## Work item
Copy out the entries that follow, unchanged.

[Source material — start]

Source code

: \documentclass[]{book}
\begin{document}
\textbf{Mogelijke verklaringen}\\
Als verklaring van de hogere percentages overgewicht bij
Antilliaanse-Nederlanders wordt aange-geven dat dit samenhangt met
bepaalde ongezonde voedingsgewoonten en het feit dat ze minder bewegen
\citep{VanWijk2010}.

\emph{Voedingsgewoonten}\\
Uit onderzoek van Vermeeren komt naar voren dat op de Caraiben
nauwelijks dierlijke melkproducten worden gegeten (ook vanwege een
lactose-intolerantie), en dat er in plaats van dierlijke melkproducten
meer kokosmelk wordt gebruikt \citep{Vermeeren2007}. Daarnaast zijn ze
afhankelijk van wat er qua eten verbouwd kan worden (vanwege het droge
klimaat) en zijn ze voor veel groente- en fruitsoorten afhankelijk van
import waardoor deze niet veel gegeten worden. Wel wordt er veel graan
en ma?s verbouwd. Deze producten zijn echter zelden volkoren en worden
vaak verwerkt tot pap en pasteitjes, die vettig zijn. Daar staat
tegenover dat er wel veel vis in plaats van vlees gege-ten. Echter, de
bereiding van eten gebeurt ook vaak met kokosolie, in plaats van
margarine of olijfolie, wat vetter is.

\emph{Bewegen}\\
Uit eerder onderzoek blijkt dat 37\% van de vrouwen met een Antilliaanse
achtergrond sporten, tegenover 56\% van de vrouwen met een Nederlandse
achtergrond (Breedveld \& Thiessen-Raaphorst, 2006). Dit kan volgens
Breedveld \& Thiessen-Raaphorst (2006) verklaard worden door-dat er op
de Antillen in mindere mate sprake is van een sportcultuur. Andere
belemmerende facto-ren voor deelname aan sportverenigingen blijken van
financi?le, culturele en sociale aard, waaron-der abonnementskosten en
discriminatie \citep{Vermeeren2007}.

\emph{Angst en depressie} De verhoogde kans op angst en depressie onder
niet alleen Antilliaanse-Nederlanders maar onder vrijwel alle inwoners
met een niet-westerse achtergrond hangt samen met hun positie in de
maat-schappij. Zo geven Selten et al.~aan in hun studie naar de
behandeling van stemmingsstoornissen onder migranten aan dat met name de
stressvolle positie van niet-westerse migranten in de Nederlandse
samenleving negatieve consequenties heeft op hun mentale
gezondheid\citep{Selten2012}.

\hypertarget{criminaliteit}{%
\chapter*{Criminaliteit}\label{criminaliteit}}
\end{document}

[Source material — finish]

## Solution to the problem
Source code

: \documentclass[]{book}
\begin{document}
\textbf{Mogelijke verklaringen}\\
Als verklaring van de hogere percentages overgewicht bij
Antilliaanse-Nederlanders wordt aange-geven dat dit samenhangt met
bepaalde ongezonde voedingsgewoonten en het feit dat ze minder bewegen
\citep{VanWijk2010}.

\emph{Voedingsgewoonten}\\
Uit onderzoek van Vermeeren komt naar voren dat op de Caraiben
nauwelijks dierlijke melkproducten worden gegeten (ook vanwege een
lactose-intolerantie), en dat er in plaats van dierlijke melkproducten
meer kokosmelk wordt gebruikt \citep{Vermeeren2007}. Daarnaast zijn ze
afhankelijk van wat er qua eten verbouwd kan worden (vanwege het droge
klimaat) en zijn ze voor veel groente- en fruitsoorten afhankelijk van
import waardoor deze niet veel gegeten worden. Wel wordt er veel graan
en ma?s verbouwd. Deze producten zijn echter zelden volkoren en worden
vaak verwerkt tot pap en pasteitjes, die vettig zijn. Daar staat
tegenover dat er wel veel vis in plaats van vlees gege-ten. Echter, de
bereiding van eten gebeurt ook vaak met kokosolie, in plaats van
margarine of olijfolie, wat vetter is.

\emph{Bewegen}\\
Uit eerder onderzoek blijkt dat 37\% van de vrouwen met een Antilliaanse
achtergrond sporten, tegenover 56\% van de vrouwen met een Nederlandse
achtergrond (Breedveld \& Thiessen-Raaphorst, 2006). Dit kan volgens
Breedveld \& Thiessen-Raaphorst (2006) verklaard worden door-dat er op
de Antillen in mindere mate sprake is van een sportcultuur. Andere
belemmerende facto-ren voor deelname aan sportverenigingen blijken van
financi?le, culturele en sociale aard, waaron-der abonnementskosten en
discriminatie \citep{Vermeeren2007}.

\emph{Angst en depressie} De verhoogde kans op angst en depressie onder
niet alleen Antilliaanse-Nederlanders maar onder vrijwel alle inwoners
met een niet-westerse achtergrond hangt samen met hun positie in de
maat-schappij. Zo geven Selten et al.~aan in hun studie naar de
behandeling van stemmingsstoornissen onder migranten aan dat met name de
stressvolle positie van niet-westerse migranten in de Nederlandse
samenleving negatieve consequenties heeft op hun mentale
gezondheid\citep{Selten2012}.

\hypertarget{criminaliteit}{%
\chapter*{Criminaliteit}\label{criminaliteit}}
\end{document}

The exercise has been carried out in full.